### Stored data

══════

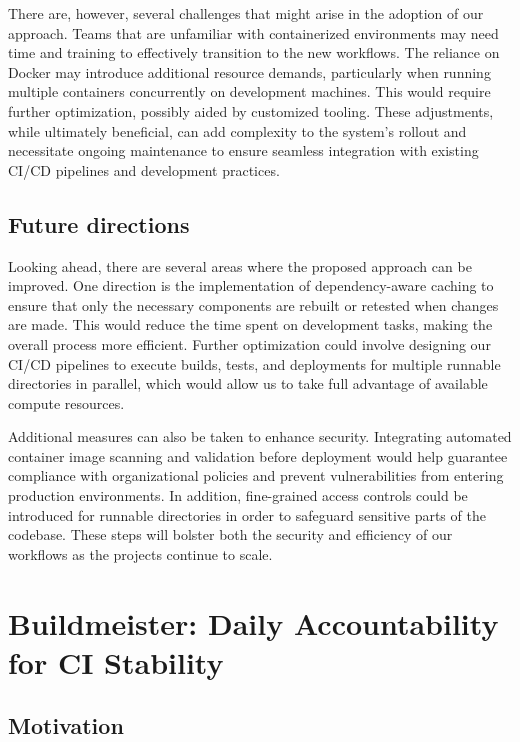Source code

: \documentclass{article}
\begin{document}
There are, however, several challenges that might arise in the adoption of our
approach. Teams that are unfamiliar with containerized environments may need time
and training to effectively transition to the new workflows. The reliance on
Docker may introduce additional resource demands, particularly when running multiple
containers concurrently on development machines. This would require further
optimization, possibly aided by customized tooling. These adjustments, while ultimately
beneficial, can add complexity to the system's rollout and necessitate ongoing
maintenance to ensure seamless integration with existing CI/CD pipelines and
development practices.

\subsection{Future directions}
\label{future-directions}

Looking ahead, there are several areas where the proposed approach can be
improved. One direction is the implementation of dependency-aware caching to ensure
that only the necessary components are rebuilt or retested when changes are made.
This would reduce the time spent on development tasks, making the overall process
more efficient. Further optimization could involve designing our CI/CD pipelines
to execute builds, tests, and deployments for multiple runnable directories in
parallel, which would allow us to take full advantage of available compute resources.

Additional measures can also be taken to enhance security. Integrating automated
container image scanning and validation before deployment would help guarantee
compliance with organizational policies and prevent vulnerabilities from
entering production environments. In addition, fine-grained access controls
could be introduced for runnable directories in order to safeguard sensitive
parts of the codebase. These steps will bolster both the security and efficiency
of our workflows as the projects continue to scale.

\section{Buildmeister: Daily Accountability for CI Stability}
\label{buildmeister-daily-accountability-for-ci-stability}

\subsection{Motivation}
\label{motivation}
\end{document}
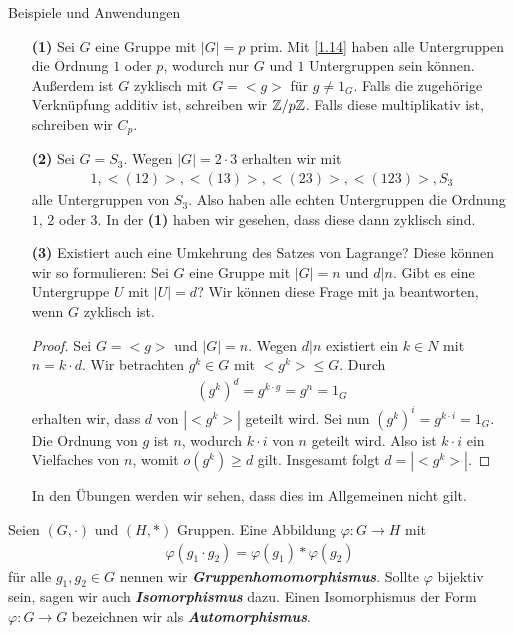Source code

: \begin{genericdf}{Beispiele und Anwendungen}\label{1.15} \
\begin{enumerate}
\item[\textbf{(1)}]
Sei $G$ eine Gruppe mit $|G| = p$ prim.
Mit \ref{1.14} haben alle Untergruppen die Ordnung $1$ oder $p$, wodurch
nur $G$ und $1$ Untergruppen sein können.
Außerdem ist $G$ zyklisch mit $G =<g>$ für $g \neq 1_G$.
Falls die zugehörige Verknüpfung additiv ist, schreiben wir $\mathbb{Z}/p\mathbb{Z}$.
Falls diese multiplikativ ist, schreiben wir $C_p$.
\item[\textbf{(2)}]
Sei $G = S_3$. Wegen $|G| = 2 \cdot 3$ erhalten wir mit
\begin{align*}
1, <(12)>, <(13)>, <(23)>, <(123)>, S_3
\end{align*}
alle Untergruppen von $S_3$.
Also haben alle echten Untergruppen die Ordnung $1$, $2$ oder $3$.
In der \textbf{(1)} haben wir gesehen, dass diese dann zyklisch sind.
\item[\textbf{(3)}]
Existiert auch eine Umkehrung des Satzes von Lagrange? 
Diese können wir so formulieren:
Sei $G$ eine Gruppe mit $|G| = n$ und $d | n$.
Gibt es eine Untergruppe $U$ mit $|U| = d$?
Wir können diese Frage mit ja beantworten, wenn $G$ zyklisch ist.
\begin{proof}
Sei $G = <g>$ und $|G| = n$. Wegen $d | n $ existiert ein $k \in N$ mit $n = k \cdot d$.
Wir betrachten $g^k \in G$ mit $<g^k> \leq G$. Durch
\begin{align*}
(g^k)^d = g^{k\cdot g} = g^n = 1_G
\end{align*}
erhalten wir, dass $d$ von $|<g^k>|$ geteilt wird.
Sei nun $(g^k)^i = g^{k \cdot i}= 1_G$. Die Ordnung von $g$ ist $n$, wodurch $k \cdot i$ von $n$ geteilt wird.
Also ist $k\cdot i$ ein Vielfaches von $n$, womit $o(g^k) \geq d$ gilt.
Insgesamt folgt $d = | <g^k> | $.
\end{proof}
In den Übungen werden wir sehen, dass dies im Allgemeinen nicht gilt.
\end{enumerate}
\end{genericdf}

\begin{df}\label{1.16}
Seien $(G,\cdot)$ und $(H,\ast)$ Gruppen.
Eine Abbildung $\varphi : G \to H$ mit
\begin{align*}
\varphi(g_1 \cdot g_2) = \varphi(g_1) \ast \varphi(g_2)
\end{align*}
für alle $g_1, g_2 \in G$ nennen wir \textbf{\textit{Gruppenhomomorphismus}}.
Sollte $\varphi$ bijektiv sein, sagen wir auch \textbf{\textit{Isomorphismus}} dazu.
Einen Isomorphismus der Form $\varphi: G \to G$ bezeichnen wir als \textbf{\textit{Automorphismus}}.
\end{df}

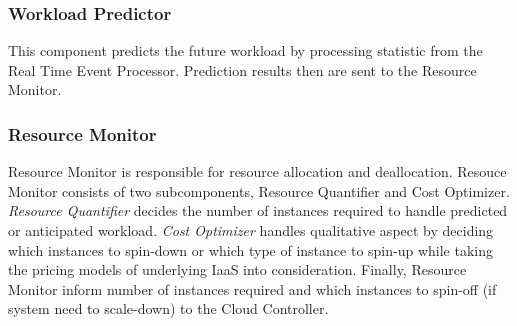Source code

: \subsubsection{Workload Predictor}
This component predicts the future workload by processing statistic from the Real Time Event Processor. Prediction results then are sent to the Resource Monitor.

\subsubsection{Resource Monitor}
Resource Monitor is responsible for resource allocation and deallocation. Resouce Monitor consists of two subcomponents, Resource Quantifier and Cost Optimizer. \textit{Resource Quantifier} decides the number of instances required to handle predicted or anticipated workload. \textit{Cost Optimizer} handles qualitative aspect by deciding which instances to spin-down or which type of instance to spin-up while taking the pricing models of underlying IaaS into consideration. Finally, Resource Monitor inform number of instances required and which instances to spin-off (if system need to scale-down) to the Cloud Controller.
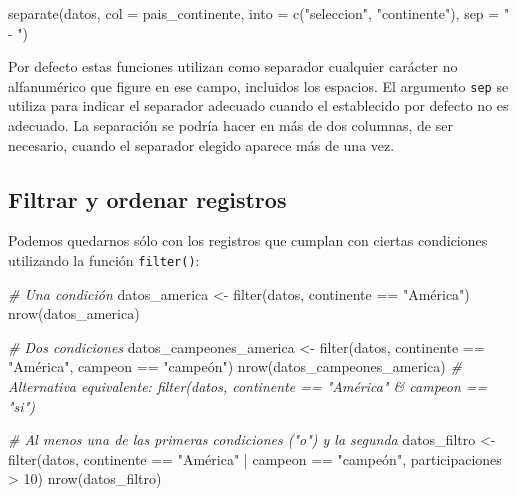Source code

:\documentclass[
]{book}
\newenvironment{Shaded}{\begin{snugshade}}{\end{snugshade}}
\newcommand{\AttributeTok}[1]{\textcolor[rgb]{0.77,0.63,0.00}{#1}}
\newcommand{\CommentTok}[1]{\textcolor[rgb]{0.56,0.35,0.01}{\textit{#1}}}
\newcommand{\DecValTok}[1]{\textcolor[rgb]{0.00,0.00,0.81}{#1}}
\newcommand{\FunctionTok}[1]{\textcolor[rgb]{0.00,0.00,0.00}{#1}}
\newcommand{\NormalTok}[1]{#1}
\newcommand{\OtherTok}[1]{\textcolor[rgb]{0.56,0.35,0.01}{#1}}
\newcommand{\SpecialCharTok}[1]{\textcolor[rgb]{0.00,0.00,0.00}{#1}}
\newcommand{\StringTok}[1]{\textcolor[rgb]{0.31,0.60,0.02}{#1}}
\begin{document}
\begin{Shaded}
\begin{Highlighting}[]
\FunctionTok{separate}\NormalTok{(datos, }\AttributeTok{col =}\NormalTok{ pais\_continente, }\AttributeTok{into =} \FunctionTok{c}\NormalTok{(}\StringTok{"seleccion"}\NormalTok{, }\StringTok{"continente"}\NormalTok{), }\AttributeTok{sep =} \StringTok{" {-} "}\NormalTok{)}
\end{Highlighting}
\end{Shaded}

Por defecto estas funciones utilizan como separador cualquier carácter no alfanumérico que figure en ese campo, incluidos los espacios. El argumento \texttt{sep} se utiliza para indicar el separador adecuado cuando el establecido por defecto no es adecuado. La separación se podría hacer en más de dos columnas, de ser necesario, cuando el separador elegido aparece más de una vez.

\hypertarget{filtrar-y-ordenar-registros}{%
\subsection{Filtrar y ordenar registros}\label{filtrar-y-ordenar-registros}}

Podemos quedarnos sólo con los registros que cumplan con ciertas condiciones utilizando la función \texttt{filter()}:

\begin{Shaded}
\begin{Highlighting}[]
\CommentTok{\# Una condición}
\NormalTok{datos\_america }\OtherTok{\textless{}{-}} \FunctionTok{filter}\NormalTok{(datos, continente }\SpecialCharTok{==} \StringTok{"América"}\NormalTok{)}
\FunctionTok{nrow}\NormalTok{(datos\_america)}

\CommentTok{\# Dos condiciones}
\NormalTok{datos\_campeones\_america }\OtherTok{\textless{}{-}} \FunctionTok{filter}\NormalTok{(datos, continente }\SpecialCharTok{==} \StringTok{"América"}\NormalTok{, campeon }\SpecialCharTok{==} \StringTok{"campeón"}\NormalTok{)}
\FunctionTok{nrow}\NormalTok{(datos\_campeones\_america)}
\CommentTok{\# Alternativa equivalente: filter(datos, continente == "América" \& campeon == "si")}

\CommentTok{\# Al menos una de las primeras condiciones ("o") y la segunda}
\NormalTok{datos\_filtro }\OtherTok{\textless{}{-}} \FunctionTok{filter}\NormalTok{(datos, continente }\SpecialCharTok{==} \StringTok{"América"} \SpecialCharTok{|}\NormalTok{ campeon }\SpecialCharTok{==} \StringTok{"campeón"}\NormalTok{, participaciones }\SpecialCharTok{\textgreater{}} \DecValTok{10}\NormalTok{)}
\FunctionTok{nrow}\NormalTok{(datos\_filtro)}
\end{Highlighting}
\end{Shaded}
\end{document}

══════

### PROBLEM DESCRIPTION
Go through the entries and copy each line holding the string "condiciones".

### ANSWER TO THE EXERCISE
Podemos quedarnos sólo con los registros que cumplan con ciertas condiciones utilizando la función \texttt{filter()}:
\CommentTok{\# Dos condiciones}
\CommentTok{\# Al menos una de las primeras condiciones ("o") y la segunda}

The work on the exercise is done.